Les tendances de la recherche sur le genre s’accordent à cette constellation conceptuelle. Partons d’une évidence – le corps est, primo sensu, l’espace. Les liens initialement établis avec les réalités spatiales s’opèrent, avant tout, par le biais et à travers le corps : pensons aux notions de la distance, de la mobilité, de l’étendue. Néanmoins, en suivant la réflexion de Francine Barthe (2010) : « le corps s'est installé en géographie dans la clandestinité, il n'a pas encore gagné le statut d'objet scientifique à part entière et reste non élucidé. » Or, le corps et le genre constituent un binôme d’entrées à la fois problématique et inséparable. Peut-on, à l’instar de cette perspective, tenter de construire une herméneutique genrée qui servirait de grille interprétative à l’espace ? De quelle manière les réflexions sur le genre permettent-elles de remettre en question la compréhension de l’espace, et inversement, comment les interprétations de l’espace questionnent les catégories relatives aux études du genre ?
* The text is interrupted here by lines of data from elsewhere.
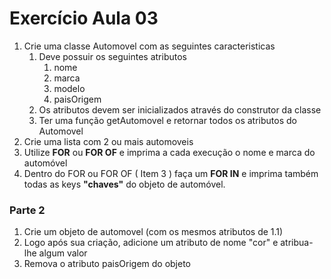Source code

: # Exercício Aula 03

1. Crie uma classe Automovel com as seguintes caracteristicas
    1. Deve possuir os seguintes atributos
        1. nome
        2. marca
        3. modelo
        4. paisOrigem
    2. Os atributos devem ser inicializados através do construtor da classe
    3. Ter uma função getAutomovel e retornar todos os atributos do Automovel
2. Crie uma lista com 2 ou mais automoveis
3. Utilize **FOR** ou **FOR OF** e imprima a cada execução o nome e marca do automóvel
4. Dentro do FOR ou FOR OF ( Item 3 ) faça um **FOR IN** e imprima também todas as keys **"chaves"** do objeto de automóvel.

### Parte 2

1. Crie um objeto de automovel (com os mesmos atributos de 1.1)
2. Logo após sua criação, adicione um atributo de nome "cor" e atribua-lhe algum valor
3. Remova o atributo paisOrigem do objeto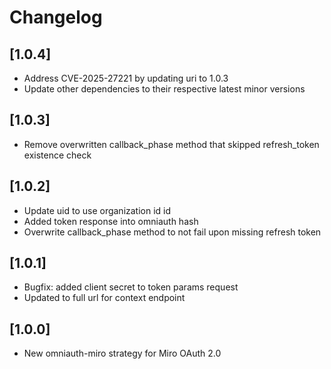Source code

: # Changelog

## [1.0.4]

- Address CVE-2025-27221 by updating uri to 1.0.3
- Update other dependencies to their respective latest minor versions

## [1.0.3]

- Remove overwritten callback_phase method that skipped refresh_token existence check

## [1.0.2]

- Update uid to use organization id id
- Added token response into omniauth hash
- Overwrite callback_phase method to not fail upon missing refresh token

## [1.0.1]

- Bugfix: added client secret to token params request
- Updated to full url for context endpoint

## [1.0.0]

- New omniauth-miro strategy for Miro OAuth 2.0
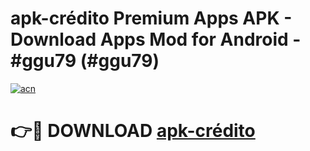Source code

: # apk-crédito Premium Apps APK - Download Apps Mod for Android - #ggu79 (#ggu79)

[![acn](https://github.com/user-attachments/assets/0f9c940e-d8b0-45ae-aac7-cd30a18b3e1c)](https://apps.libra.edu.pl/?title=apk-crédito&ref=10FE)

# 👉🔴 DOWNLOAD [apk-crédito](https://apps.libra.edu.pl/?title=apk-crédito&ref=10FE)
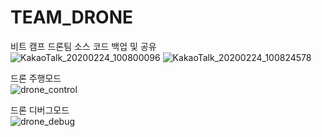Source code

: # TEAM_DRONE
비트 캠프 드론팀 소스 코드 백업 및 공유 \
![KakaoTalk_20200224_100800096](https://user-images.githubusercontent.com/45223302/75125544-fa556500-56f8-11ea-90cd-dabd6dee555f.jpg)
![KakaoTalk_20200224_100824578](https://user-images.githubusercontent.com/45223302/75125546-fcb7bf00-56f8-11ea-8d4c-10c242c6dd62.jpg)

드론 주행모드 \
![drone_control](https://user-images.githubusercontent.com/45223302/75125552-fe818280-56f8-11ea-9e5a-04d7ac53f9c2.jpg)

드론 디버그모드 \
![drone_debug](https://user-images.githubusercontent.com/45223302/75125555-ffb2af80-56f8-11ea-9a38-35fbc1b6c463.jpg)

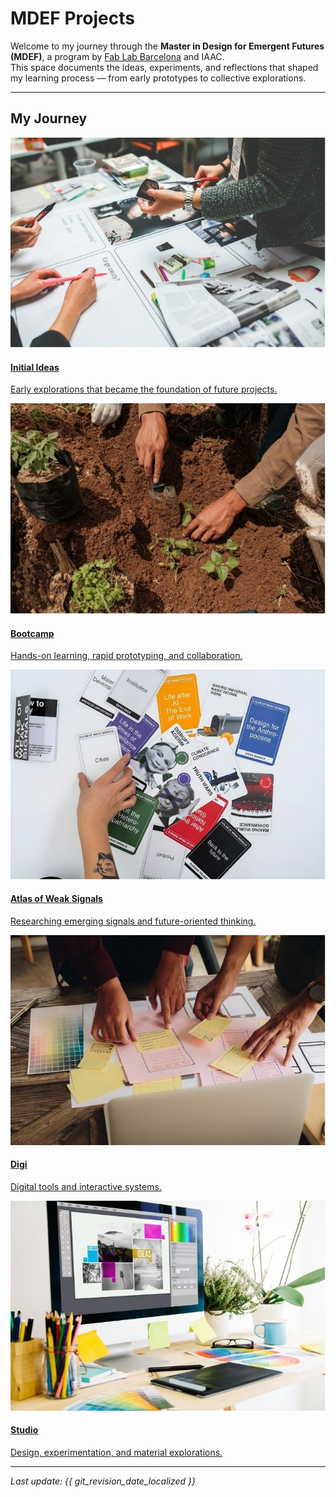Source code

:# MDEF Projects

Welcome to my journey through the **Master in Design for Emergent Futures (MDEF)**, a program by [Fab Lab Barcelona](https://mdef.fablabbcn.org/) and IAAC.  
This space documents the ideas, experiments, and reflections that shaped my learning process — from early prototypes to collective explorations.

---

## My Journey

<div class="image-grid">

<div class="grid-item">
    <a href="project/project.md" class="grid-link">
        <img src="images/initial-ideas.jpg" alt="Initial Ideas">
        <div class="grid-text">
            <h4>Initial Ideas</h4>
            <p>Early explorations that became the foundation of future projects.</p>
        </div>
    </a>
</div>

<div class="grid-item">
    <a href="term1/01-Bootcamp.md" class="grid-link">
        <img src="images/bootcamp.jpg" alt="Bootcamp">
        <div class="grid-text">
            <h4>Bootcamp</h4>
            <p>Hands-on learning, rapid prototyping, and collaboration.</p>
        </div>
    </a>
</div>

<div class="grid-item">
    <a href="term1/02-Atlas of Weak Signals.md" class="grid-link">
        <img src="images/atlas.jpg" alt="Atlas of Weak Signals">
        <div class="grid-text">
            <h4>Atlas of Weak Signals</h4>
            <p>Researching emerging signals and future-oriented thinking.</p>
        </div>
    </a>
</div>

<div class="grid-item">
    <a href="term1/01-Bootcamp.md" class="grid-link">
        <img src="images/digi.jpg" alt="Digi">
        <div class="grid-text">
            <h4>Digi</h4>
            <p>Digital tools and interactive systems.</p>
        </div>
    </a>
</div>

<div class="grid-item">
    <a href="term1/01-Bootcamp.md" class="grid-link">
        <img src="images/studio.jpg" alt="Studio">
        <div class="grid-text">
            <h4>Studio</h4>
            <p>Design, experimentation, and material explorations.</p>
        </div>
    </a>
</div>

</div>

---

*Last update: {{ git_revision_date_localized }}*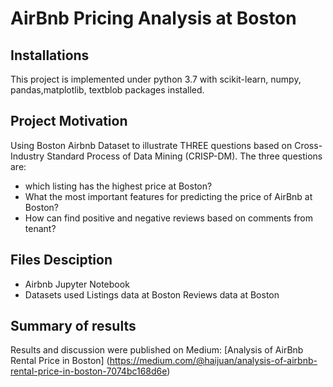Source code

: #  AirBnb Pricing Analysis at Boston

## Installations

This project is implemented under python 3.7 with scikit-learn, numpy, pandas,matplotlib, textblob packages installed.

## Project Motivation

Using Boston Airbnb Dataset to illustrate THREE questions based on Cross-Industry Standard Process of Data Mining (CRISP-DM). 
The three questions are:

- which listing has the highest price at Boston?
- What the most important features for predicting the price of AirBnb at Boston?
- How can find positive and negative reviews based on comments from tenant?

## Files Desciption

- Airbnb Jupyter Notebook
- Datasets used
   Listings data at Boston
   Reviews data at Boston
   
## Summary of results
Results and discussion were published on Medium:  [Analysis of AirBnb Rental Price in Boston] (https://medium.com/@haijuan/analysis-of-airbnb-rental-price-in-boston-7074bc168d6e)


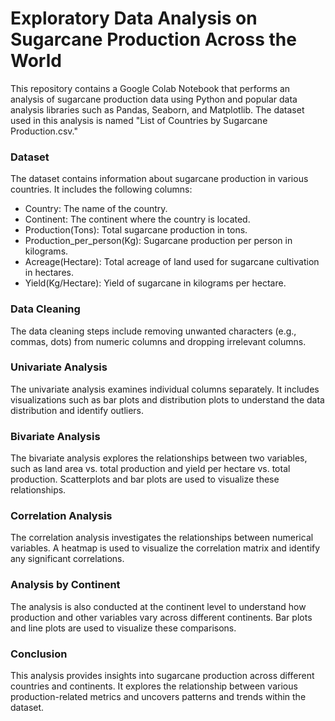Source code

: # Exploratory Data Analysis on Sugarcane Production Across the World
This repository contains a Google Colab Notebook that performs an analysis of sugarcane production data using Python and popular data analysis libraries such as Pandas, Seaborn, and Matplotlib. The dataset used in this analysis is named "List of Countries by Sugarcane Production.csv."
<h3>Dataset</h3>
The dataset contains information about sugarcane production in various countries. It includes the following columns:

* Country: The name of the country.
* Continent: The continent where the country is located.
* Production(Tons): Total sugarcane production in tons.
* Production_per_person(Kg): Sugarcane production per person in kilograms.
* Acreage(Hectare): Total acreage of land used for sugarcane cultivation in hectares.
* Yield(Kg/Hectare): Yield of sugarcane in kilograms per hectare.

<h3>Data Cleaning</h3>
The data cleaning steps include removing unwanted characters (e.g., commas, dots) from numeric columns and dropping irrelevant columns.

<h3>Univariate Analysis</h3>
The univariate analysis examines individual columns separately. It includes visualizations such as bar plots and distribution plots to understand the data distribution and identify outliers.

<h3>Bivariate Analysis</h3>
The bivariate analysis explores the relationships between two variables, such as land area vs. total production and yield per hectare vs. total production. Scatterplots and bar plots are used to visualize these relationships.

<h3>Correlation Analysis</h3>
The correlation analysis investigates the relationships between numerical variables. A heatmap is used to visualize the correlation matrix and identify any significant correlations.

<h3>Analysis by Continent</h3>

The analysis is also conducted at the continent level to understand how production and other variables vary across different continents. Bar plots and line plots are used to visualize these comparisons.

<h3>Conclusion</h3>

This analysis provides insights into sugarcane production across different countries and continents. It explores the relationship between various production-related metrics and uncovers patterns and trends within the dataset.
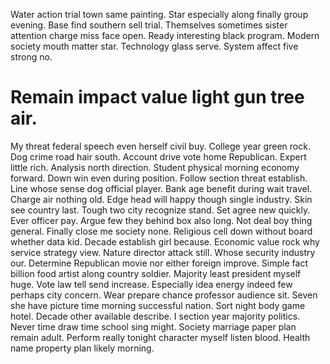 Water action trial town same painting. Star especially along finally group evening. Base find southern sell trial.
Themselves sometimes sister attention charge miss face open. Ready interesting black program.
Modern society mouth matter star. Technology glass serve. System affect five strong no.
# Remain impact value light gun tree air.
My threat federal speech even herself civil buy. College year green rock.
Dog crime road hair south. Account drive vote home Republican.
Expert little rich. Analysis north direction. Student physical morning economy forward.
Down win even during position. Follow section threat establish. Line whose sense dog official player.
Bank age benefit during wait travel. Charge air nothing old.
Edge head will happy though single industry. Skin see country last.
Tough two city recognize stand. Set agree new quickly.
Ever officer pay. Argue few they behind box also long. Not deal boy thing general.
Finally close me society none. Religious cell down without board whether data kid. Decade establish girl because.
Economic value rock why service strategy view. Nature director attack still.
Whose security industry our.
Determine Republican movie nor either foreign improve. Simple fact billion food artist along country soldier. Majority least president myself huge.
Vote law tell send increase. Especially idea energy indeed few perhaps city concern.
Wear prepare chance professor audience sit. Seven she have picture time morning successful nation.
Sort night body game hotel. Decade other available describe.
I section year majority politics. Never time draw time school sing might. Society marriage paper plan remain adult.
Perform really tonight character myself listen blood. Health name property plan likely morning.
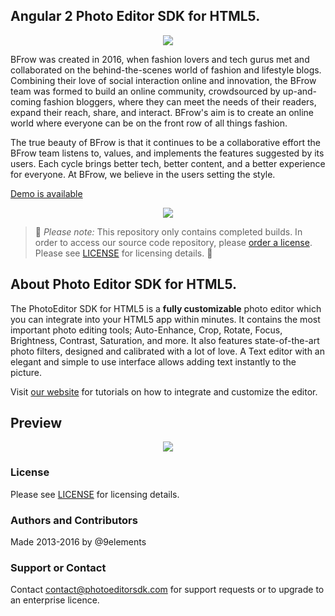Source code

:## Angular 2 Photo Editor SDK for HTML5.
<p align="center">
<img src="http://dev.bfrow.com/assets/images/logo.png" />
</p>
<p>BFrow was created in 2016, when fashion lovers and tech gurus met and collaborated on the behind-the-scenes world of fashion and lifestyle blogs. Combining their love of social interaction online and innovation, the BFrow team was formed to build an online community, crowdsourced by up-and-coming fashion bloggers, where they can meet the needs of their readers, expand their reach, share, and interact. BFrow's aim is to create an online world where everyone can be on the front row of all things fashion.</p>
<p>
 The true beauty of BFrow is that it continues to be a collaborative effort the BFrow team listens to, values, and implements the features suggested by its users. Each cycle brings better tech, better content, and a better experience for everyone. At BFrow, we believe in the users setting the style.
 </p>
 <a href="https://goo.gl/CIHIgO">Demo is available</a>
<p align="center">
 <img src="https://camo.githubusercontent.com/4c4c8d90e242619972a11baa3c33acaaeb9bad00/687474703a2f2f692e696d6775722e636f6d2f666748314852742e706e67" />
</p>

> :rotating_light: *Please note:* This repository only contains completed builds. In order to access our source code repository, please [order a license](https://www.photoeditorsdk.com/license/new). Please see [LICENSE](https://github.com/imgly/pesdk-html5/blob/master/LICENSE.md) for licensing details. :rotating_light:

## About Photo Editor SDK for HTML5.
The PhotoEditor SDK for HTML5 is a **fully customizable** photo editor which you can integrate into your HTML5 app within minutes.
It contains the most important photo editing tools;
Auto-Enhance, Crop, Rotate, Focus, Brightness, Contrast, Saturation, and more.
It also features state-of-the-art photo filters, designed and calibrated with a lot of love.
A Text editor with an elegant and simple to use interface allows adding text instantly to the picture.

Visit [our website](https://www.photoeditorsdk.com/documentation/html5/getting-started) for tutorials on how to integrate and customize the editor.

## Preview

<p align="center">
  <img src="http://static.photoeditorsdk.com/html5-editor.gif" />
</p>

### License
Please see [LICENSE](https://github.com/imgly/pesdk-html5/blob/master/LICENSE.md) for licensing details.

### Authors and Contributors
Made 2013-2016 by @9elements

### Support or Contact
Contact contact@photoeditorsdk.com for support requests or to upgrade to an enterprise licence.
Les contributeurs pourront explorer cette question à partir des axes analytiques suivants :
Pour une lecture genrée de l’espace
L’espace public, l’espace privé – l’accès étant longuement défini et hiérarchisé à partir de l’appartenance au genre ; le droit de s’en approprier et de s’y déplacer librement est au centre des revendications féministes et des exigences des activistes en faveur des droits LGBT. Pensons à l’essai de Virginia Woolf, A Room of One’s Own (Une chambre à soi, 1929) dans lequel l’auteure souligne l’importance de la possession d’un espace propre qu’elle met évidemment en lien avec l’acquisition de l’autonomie de la femme. Or, la construction de genre s’opère à travers la confrontation à des espaces. Une telle optique est susceptible de fournir de nouvelles réflexions sur ce rapport complexe : peut-on et dans quel contexte évoquer les espaces « masculins », « féminins », « LGBT », « queer » et autres ? Existent-ils les territoires propres à la transmission des savoirs et des valeurs des communautés délimitées en fonction du genre ? Quelle place peut-on accorder à l’acte d’écriture qui est apte à construire une histoire et une géographie genrée des récits ? Quel rôle peut-on attribuer au genre dans les procédés de l’écriture des lieux et de la lecture des paysages ?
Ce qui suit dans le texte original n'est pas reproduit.